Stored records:
□ □ □ □ □ □ □

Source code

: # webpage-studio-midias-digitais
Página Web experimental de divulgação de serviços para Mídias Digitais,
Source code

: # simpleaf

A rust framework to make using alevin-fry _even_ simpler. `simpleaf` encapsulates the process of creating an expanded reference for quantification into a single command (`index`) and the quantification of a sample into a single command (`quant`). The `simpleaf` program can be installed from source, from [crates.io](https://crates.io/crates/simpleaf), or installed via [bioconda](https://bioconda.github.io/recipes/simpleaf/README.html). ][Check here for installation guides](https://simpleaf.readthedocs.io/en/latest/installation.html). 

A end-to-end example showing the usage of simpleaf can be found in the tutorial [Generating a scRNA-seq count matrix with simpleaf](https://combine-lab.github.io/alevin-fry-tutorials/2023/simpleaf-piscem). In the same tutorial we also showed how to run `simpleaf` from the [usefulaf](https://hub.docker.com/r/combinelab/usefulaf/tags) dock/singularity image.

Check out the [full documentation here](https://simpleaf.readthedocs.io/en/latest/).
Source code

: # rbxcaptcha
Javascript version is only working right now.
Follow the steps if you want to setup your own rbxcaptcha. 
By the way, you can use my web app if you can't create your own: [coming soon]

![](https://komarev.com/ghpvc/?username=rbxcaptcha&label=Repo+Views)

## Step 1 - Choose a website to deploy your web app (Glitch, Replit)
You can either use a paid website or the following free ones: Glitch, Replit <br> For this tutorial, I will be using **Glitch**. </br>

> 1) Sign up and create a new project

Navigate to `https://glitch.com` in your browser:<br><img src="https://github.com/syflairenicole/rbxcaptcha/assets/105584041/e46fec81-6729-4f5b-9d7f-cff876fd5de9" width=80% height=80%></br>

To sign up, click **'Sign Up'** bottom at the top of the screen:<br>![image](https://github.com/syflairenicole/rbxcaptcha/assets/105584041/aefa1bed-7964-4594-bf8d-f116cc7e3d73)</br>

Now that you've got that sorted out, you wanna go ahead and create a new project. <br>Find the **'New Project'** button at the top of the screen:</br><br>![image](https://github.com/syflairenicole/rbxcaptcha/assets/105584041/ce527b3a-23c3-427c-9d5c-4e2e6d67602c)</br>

□ □ □ □ □ □ □

> _PROBLEM DESCRIPTION_
Return the lines above exactly, keeping every word.

> _EXPECTED OUTPUT_
Source code

: # webpage-studio-midias-digitais
Página Web experimental de divulgação de serviços para Mídias Digitais,
Source code

: # simpleaf

A rust framework to make using alevin-fry _even_ simpler. `simpleaf` encapsulates the process of creating an expanded reference for quantification into a single command (`index`) and the quantification of a sample into a single command (`quant`). The `simpleaf` program can be installed from source, from [crates.io](https://crates.io/crates/simpleaf), or installed via [bioconda](https://bioconda.github.io/recipes/simpleaf/README.html). ][Check here for installation guides](https://simpleaf.readthedocs.io/en/latest/installation.html). 

A end-to-end example showing the usage of simpleaf can be found in the tutorial [Generating a scRNA-seq count matrix with simpleaf](https://combine-lab.github.io/alevin-fry-tutorials/2023/simpleaf-piscem). In the same tutorial we also showed how to run `simpleaf` from the [usefulaf](https://hub.docker.com/r/combinelab/usefulaf/tags) dock/singularity image.

Check out the [full documentation here](https://simpleaf.readthedocs.io/en/latest/).
Source code

: # rbxcaptcha
Javascript version is only working right now.
Follow the steps if you want to setup your own rbxcaptcha. 
By the way, you can use my web app if you can't create your own: [coming soon]

![](https://komarev.com/ghpvc/?username=rbxcaptcha&label=Repo+Views)

## Step 1 - Choose a website to deploy your web app (Glitch, Replit)
You can either use a paid website or the following free ones: Glitch, Replit <br> For this tutorial, I will be using **Glitch**. </br>

> 1) Sign up and create a new project

Navigate to `https://glitch.com` in your browser:<br><img src="https://github.com/syflairenicole/rbxcaptcha/assets/105584041/e46fec81-6729-4f5b-9d7f-cff876fd5de9" width=80% height=80%></br>

To sign up, click **'Sign Up'** bottom at the top of the screen:<br>![image](https://github.com/syflairenicole/rbxcaptcha/assets/105584041/aefa1bed-7964-4594-bf8d-f116cc7e3d73)</br>

Now that you've got that sorted out, you wanna go ahead and create a new project. <br>Find the **'New Project'** button at the top of the screen:</br><br>![image](https://github.com/syflairenicole/rbxcaptcha/assets/105584041/ce527b3a-23c3-427c-9d5c-4e2e6d67602c)</br>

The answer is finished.